Gosh darn it, I will have that mirror out while I am delivering the baby! For my first child, I was too terrified to see the blood and the possible vaginal ripping that I was told could happen to have a mirror near me while I was having my baby. I had it out for my second baby, but a nurse was standing in front of it most of the time and I did not try to ask her to move it around. This time I want to see the baby’s head pop out, if I am able. I want to see the hair on his head for the first time. I want to take a good look at the umbilical cord as my husband cuts it. How awesome is it that my body contained this long cord that connected my child and I and delivered him the nutrients that he needed to survive? I will ask the doctor to show me my placenta, I want to take a good look at it, and take a moment to appreciate all that it has done to protect my little guy.

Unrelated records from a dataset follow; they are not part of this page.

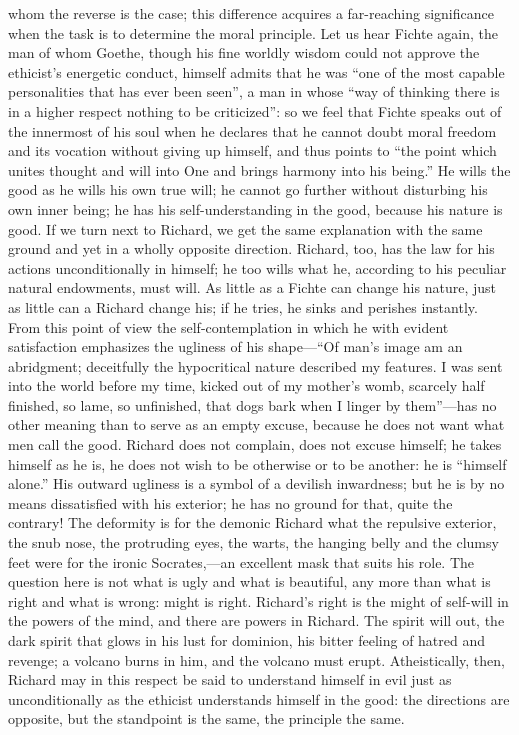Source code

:\documentclass[12pt,a4paper,openany]{book}
\newcommand{\opage}[1]{\marginnote{\footnotesize\textit{[#1]}}}
\begin{document}
whom the reverse is the case; this difference acquires
a far-reaching significance when the task is to determine
the moral principle. Let us hear Fichte again, the man
of whom Goethe, though his fine worldly wisdom could not
approve the ethicist's energetic conduct, himself admits
that he was ``one of the most capable personalities
that has ever been seen'', a man in whose ``way of thinking
there is in a higher respect nothing to be criticized'': so
we feel that Fichte speaks out of the innermost of his soul when
he declares that he cannot doubt moral
freedom and its vocation without giving up himself,
and thus points to ``the point which unites thought
and will into One and brings harmony into his being.''
He wills the good as he wills his own true will; he
cannot go further without disturbing his own
inner being; he has his self-understanding in the good, because
his nature is good. If we turn next to Richard,
we get the same explanation with the same ground
and yet in a wholly opposite direction. Richard, too, has
the law for his actions unconditionally in himself; he too
wills what he, according to his peculiar natural endowments,
must will. As little as a Fichte can change
his nature, just as little can a Richard change his;
if he tries, he sinks and perishes instantly. From this point of view the self-contemplation
in which he with evident satisfaction emphasizes
the ugliness of his shape---``Of man's image
\setcounter{footnote}{0}%
\opage{538}am an abridgment; deceitfully the hypocritical nature
described my features. I was sent into the world before my time,
kicked out of my mother's womb, scarcely half finished, so lame,
so unfinished, that dogs bark when I linger by them''---has no
other meaning than to serve as an empty excuse, because he does not
want what men call the good. Richard does not complain, does not
excuse himself; he takes himself as he is, he does not wish to
be otherwise or to be another: he is ``himself
alone.'' His outward ugliness is a symbol of a
devilish inwardness; but he is by no means dissatisfied with his
exterior; he has no ground for that, quite the contrary! The deformity
is for the demonic Richard what the repulsive
exterior, the snub nose, the protruding eyes, the warts,
the hanging belly and the clumsy feet were for the
ironic Socrates,---an excellent mask that suits
his role. The question here is not what is
ugly and what is beautiful, any more than what is
right and what is wrong: might is right. Richard's right
is the might of self-will in the powers of the mind, and there are powers
in Richard. The spirit will out, the dark spirit that
glows in his lust for dominion, his bitter feeling of hatred
and revenge; a volcano burns in him, and the volcano
must erupt. Atheistically, then, Richard
may in this respect be said to understand himself in evil
just as unconditionally as the ethicist understands himself in the
good: the directions are opposite, but the standpoint is
the same, the principle the same.
\end{document}
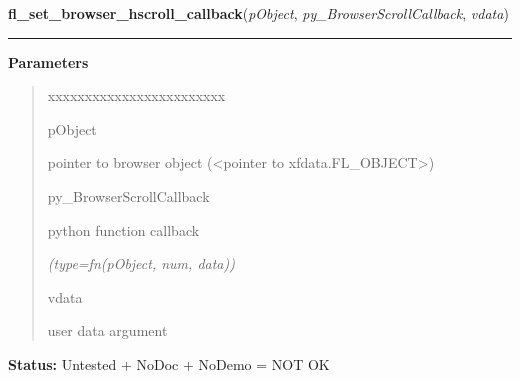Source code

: \hspace{.8\funcindent}\begin{boxedminipage}{\funcwidth}

    \raggedright \textbf{fl\_set\_browser\_hscroll\_callback}(\textit{pObject}, \textit{py\_BrowserScrollCallback}, \textit{vdata})

    \vspace{-1.5ex}

    \rule{\textwidth}{0.5\fboxrule}
\setlength{\parskip}{2ex}
\setlength{\parskip}{1ex}
      \textbf{Parameters}
      \vspace{-1ex}

      \begin{quote}
        \begin{Ventry}{xxxxxxxxxxxxxxxxxxxxxxxx}

          \item[pObject]

          pointer to browser object ({\textless}pointer to 
          xfdata.FL\_OBJECT{\textgreater})

          \item[py\_BrowserScrollCallback]

          python function callback

            {\it (type=fn(pObject, num, data))}

          \item[vdata]

          user data argument

        \end{Ventry}

      \end{quote}

\textbf{Status:} Untested + NoDoc + NoDemo = NOT OK



    \end{boxedminipage}

    \label{xformslib:library:fl_set_browser_vscroll_callback}

    \vspace{0.5ex}

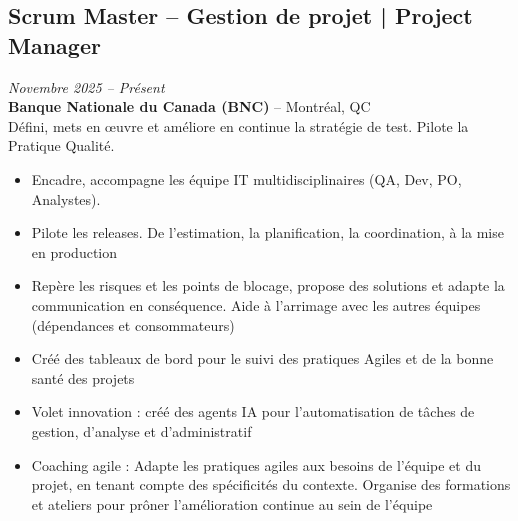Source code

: \documentclass[11pt,a4paper]{article}
\begin{document}
\subsection*{Scrum Master -- Gestion de projet | Project Manager} \hfill \textit{Novembre 2025 -- Présent}\\
\textbf{Banque Nationale du Canada (BNC)} -- Montréal, QC\\
Défini, mets en œuvre et améliore en continue la stratégie de test. Pilote la Pratique Qualité.
\begin{itemize}
    \item Encadre, accompagne les équipe IT multidisciplinaires (QA, Dev, PO, Analystes).
    \item Pilote les releases. De l'estimation, la planification, la coordination, à la mise en production
    \item Repère les risques et les points de blocage, propose des solutions et adapte la communication en conséquence.  Aide à l'arrimage avec les autres équipes (dépendances et consommateurs)
    \item Créé des tableaux de bord pour le suivi des pratiques Agiles et de la bonne santé des projets
    \item Volet innovation : créé des agents IA pour l'automatisation de tâches de gestion, d'analyse et d'administratif
    \item Coaching agile : Adapte les pratiques agiles aux besoins de l'équipe et du projet, en tenant compte des spécificités du contexte. Organise des formations et ateliers pour prôner l'amélioration continue au sein de l'équipe
\end{itemize}
\end{document}
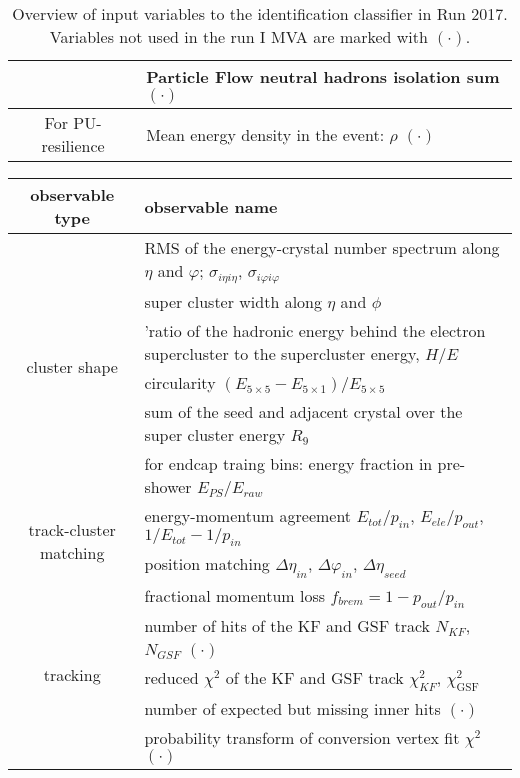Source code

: \begin{table}[h!]
\begin{tabular}{c|l}
& Particle Flow neutral hadrons isolation sum $(\mathord{\cdot})$ \\
\hline
\multirow{1}{*}{For PU-resilience}
& Mean energy density in the event: $\rho$ $(\mathord{\cdot})$ \\
\hline %
\hline %
     \end{tabular}
\small
    \caption{Overview of input variables to the identification classifier in Run 2017. Variables not used in the run I MVA are marked with  $(\mathord{\cdot})$.}
    \label{tab:ele_ID_input_variables_17}
\end{table}

 \begin{table}[h!]
\scriptsize
    \centering
    \begin{tabular}{c|l}
\hline %
\hline %
observable type    &  observable name      	\\
\hline %

\multirow{6}{*}{cluster shape}
	&  RMS of the energy-crystal number spectrum along $\eta$ and $\varphi$; $\sigma_{i\eta i\eta}$, $\sigma_{i\varphi i\varphi}$		\\
	&  super cluster width along $\eta$ and $\phi$		\\
	&  'ratio of the hadronic energy behind the electron 
supercluster to the supercluster energy, $H/E$			\\
	&  circularity $(E_{5\times5} - E_{5\times1})/E_{5\times5}$			\\
	&  sum of the seed and adjacent crystal over the super cluster energy $R_{9}$			\\
	&  for endcap traing bins: energy fraction in pre-shower $E_{PS}/E_{raw}$			\\
\hline
\multirow{2}{*}{track-cluster matching}
	& energy-momentum agreement $E_{tot}/p_{in}$, $E_{ele}/p_{out}$, $1/E_{tot} - 1/p_{in}$ 			\\
	& position matching $\Delta\eta_{in}$, $\Delta\varphi_{in}$, $\Delta\eta_{seed}$			\\
\hline
\multirow{5}{*}{tracking}
        & fractional momentum loss $f_{brem} = 1 - p_{out}/p_{in}$	\\
        & number of hits of the KF and GSF track $N_{KF}$, $N_{GSF}$ $(\mathord{\cdot})$ \\
        & reduced $\chi^2$ of the KF and GSF track $\chi^{2}_{KF}$, $\chi^{2}_{\textrm{GSF}}$ \\
        & number of expected but missing inner hits $(\mathord{\cdot})$ 	\\
        & probability transform of conversion vertex fit $\chi^2$ $(\mathord{\cdot})$ \\


\end{tabular}
\end{table}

I will take a breastfeeding class.

I have spoken about this before, so I do not want to “kick a dead horse” so to speak, but long story short, knowledge is power. I find it kind of hilarious that I am going to a class before I have my third child, but honestly I still do not know much about breastfeeding and I want to go in this time feeling more knowledgeable about what I am doing. I mostly pumped with my second child and breastfed him maybe once a day.

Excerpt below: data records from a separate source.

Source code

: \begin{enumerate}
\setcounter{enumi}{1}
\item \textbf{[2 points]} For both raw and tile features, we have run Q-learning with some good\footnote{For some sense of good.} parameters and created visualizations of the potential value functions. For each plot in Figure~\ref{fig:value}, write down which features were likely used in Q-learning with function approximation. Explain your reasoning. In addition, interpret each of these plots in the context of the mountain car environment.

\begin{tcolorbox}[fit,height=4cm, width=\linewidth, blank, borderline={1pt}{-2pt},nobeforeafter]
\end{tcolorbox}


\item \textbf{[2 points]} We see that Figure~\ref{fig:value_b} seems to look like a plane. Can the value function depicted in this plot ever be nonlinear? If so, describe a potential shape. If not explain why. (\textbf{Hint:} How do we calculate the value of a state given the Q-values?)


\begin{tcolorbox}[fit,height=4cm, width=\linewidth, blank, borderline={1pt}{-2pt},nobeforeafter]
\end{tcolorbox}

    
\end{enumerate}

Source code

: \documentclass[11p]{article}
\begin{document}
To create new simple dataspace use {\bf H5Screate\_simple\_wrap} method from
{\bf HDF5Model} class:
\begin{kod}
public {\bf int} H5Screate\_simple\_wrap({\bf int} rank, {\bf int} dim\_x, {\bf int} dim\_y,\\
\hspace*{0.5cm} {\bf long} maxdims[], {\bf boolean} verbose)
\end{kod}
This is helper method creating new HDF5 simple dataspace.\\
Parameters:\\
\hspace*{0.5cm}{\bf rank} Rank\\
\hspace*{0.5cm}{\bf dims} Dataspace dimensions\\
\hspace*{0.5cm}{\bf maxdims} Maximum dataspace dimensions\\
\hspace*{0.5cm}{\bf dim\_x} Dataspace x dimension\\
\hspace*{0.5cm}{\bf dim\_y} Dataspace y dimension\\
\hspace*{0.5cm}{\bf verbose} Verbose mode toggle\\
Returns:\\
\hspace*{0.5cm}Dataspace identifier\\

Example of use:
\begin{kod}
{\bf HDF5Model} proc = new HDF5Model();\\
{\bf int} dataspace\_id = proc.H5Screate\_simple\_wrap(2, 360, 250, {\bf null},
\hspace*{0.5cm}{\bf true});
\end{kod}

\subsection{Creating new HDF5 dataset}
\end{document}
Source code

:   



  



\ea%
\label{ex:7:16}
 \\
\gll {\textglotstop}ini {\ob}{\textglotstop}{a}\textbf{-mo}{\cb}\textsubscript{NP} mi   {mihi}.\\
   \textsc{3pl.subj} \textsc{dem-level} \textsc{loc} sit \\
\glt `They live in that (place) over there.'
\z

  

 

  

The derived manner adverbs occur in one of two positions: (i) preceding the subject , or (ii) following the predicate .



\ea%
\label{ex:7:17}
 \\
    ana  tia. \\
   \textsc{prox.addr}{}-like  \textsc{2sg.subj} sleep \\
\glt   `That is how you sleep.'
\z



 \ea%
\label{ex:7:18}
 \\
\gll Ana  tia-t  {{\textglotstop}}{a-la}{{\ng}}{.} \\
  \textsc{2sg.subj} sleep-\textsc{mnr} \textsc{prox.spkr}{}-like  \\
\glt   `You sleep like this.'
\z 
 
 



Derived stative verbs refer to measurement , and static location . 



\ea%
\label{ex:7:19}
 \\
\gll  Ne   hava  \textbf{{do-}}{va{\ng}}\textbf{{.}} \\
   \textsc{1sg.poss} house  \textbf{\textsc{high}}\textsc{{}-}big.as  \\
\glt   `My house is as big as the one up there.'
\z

I will allow more people to stay in my room for the birth.

With my first two children, my thought about childbirth was that: 1) It was just my husband and I that created that child, so it only needed to be my husband and I in the room when the child was born (other than the medical staff). 2) In my everyday life, I like to be a good “host” and so when I am laboring, I feel bad if others have to see me in pain. And 3) I wanted to be fair and since there were a few people that I would never want in my hospital room while I am having the baby, I would be fair and not invite anyone to witness the childbirth.

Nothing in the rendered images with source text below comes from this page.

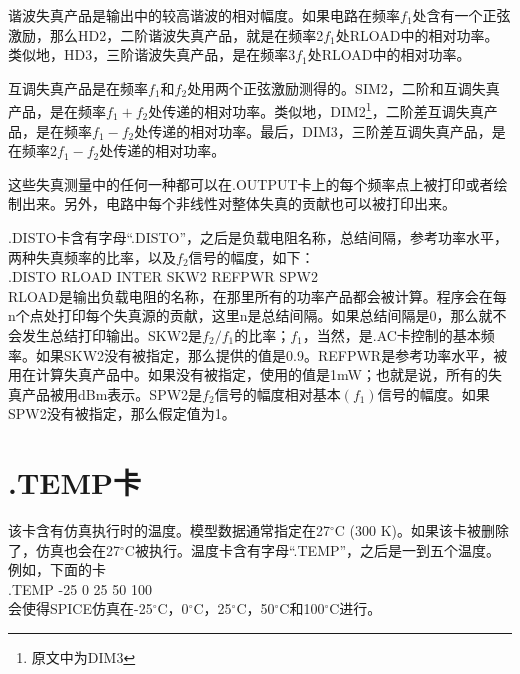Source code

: 谐波失真产品是输出中的较高谐波的相对幅度。如果电路在频率$f_1$处含有一个正弦激励，那么HD2，二阶谐波失真产品，就是在频率2$f_1$处RLOAD中的相对功率。类似地，HD3，三阶谐波失真产品，是在频率$3f_1$处RLOAD中的相对功率。

互调失真产品是在频率$f_1$和$f_2$处用两个正弦激励测得的。SIM2，二阶和互调失真产品，是在频率$f_1+f_2$处传递的相对功率。类似地，DIM2\footnote{原文中为DIM3}，二阶差互调失真产品，是在频率$f_1-f_2$处传递的相对功率。最后，DIM3，三阶差互调失真产品，是在频率$2f_1-f_2$处传递的相对功率。

这些失真测量中的任何一种都可以在.OUTPUT卡上的每个频率点上被打印或者绘制出来。另外，电路中每个非线性对整体失真的贡献也可以被打印出来。

.DISTO卡含有字母“.DISTO”，之后是负载电阻名称，总结间隔，参考功率水平，两种失真频率的比率，以及$f_2$信号的幅度，如下：\\
.DISTO RLOAD INTER SKW2 REFPWR SPW2\\
RLOAD是输出负载电阻的名称，在那里所有的功率产品都会被计算。程序会在每n个点处打印每个失真源的贡献，这里n是总结间隔。如果总结间隔是0，那么就不会发生总结打印输出。SKW2是$f_2/f_1$的比率；$f_1$，当然，是.AC卡控制的基本频率。如果SKW2没有被指定，那么提供的值是0.9。REFPWR是参考功率水平，被用在计算失真产品中。如果没有被指定，使用的值是1mW；也就是说，所有的失真产品被用dBm表示。SPW2是$f_2$信号的幅度相对基本$(f_1)$信号的幅度。如果SPW2没有被指定，那么假定值为1。

\section{.TEMP卡}
该卡含有仿真执行时的温度。模型数据通常指定在27$^{\circ}$C (300 K)。如果该卡被删除了，仿真也会在27$^{\circ}$C被执行。温度卡含有字母“.TEMP”，之后是一到五个温度。例如，下面的卡\\
.TEMP -25 0 25 50 100\\
会使得SPICE仿真在-25$^{\circ}$C，0$^{\circ}$C，25$^{\circ}$C，50$^{\circ}$C和100$^{\circ}$C进行。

Here is what I have since realized. It was just my husband and I that brought each of our children into the world, but life would be so much harder without the support that we receive from our family, friends, and my “village.” Not only do they make life easier, but they make it richer for both myself and my children. It really does take a village to raise a child and I would not have it any other way. Most people should know what to expect during labor – lots of pain on the mom’s part. If people are okay with hearing me writhing in pain, I’m not going to hold back and they are welcome to stay in the room. As I mentioned above, family and friend support is everything to me. Since locally I only have in-laws and friends that I’ve had since I moved here at 24, those relationships are even more precious to me. Sometimes, I have to take the chance and let people in and not worry. Childbirth is a beautiful thing and this time, I plan on recognizing that every second along the way.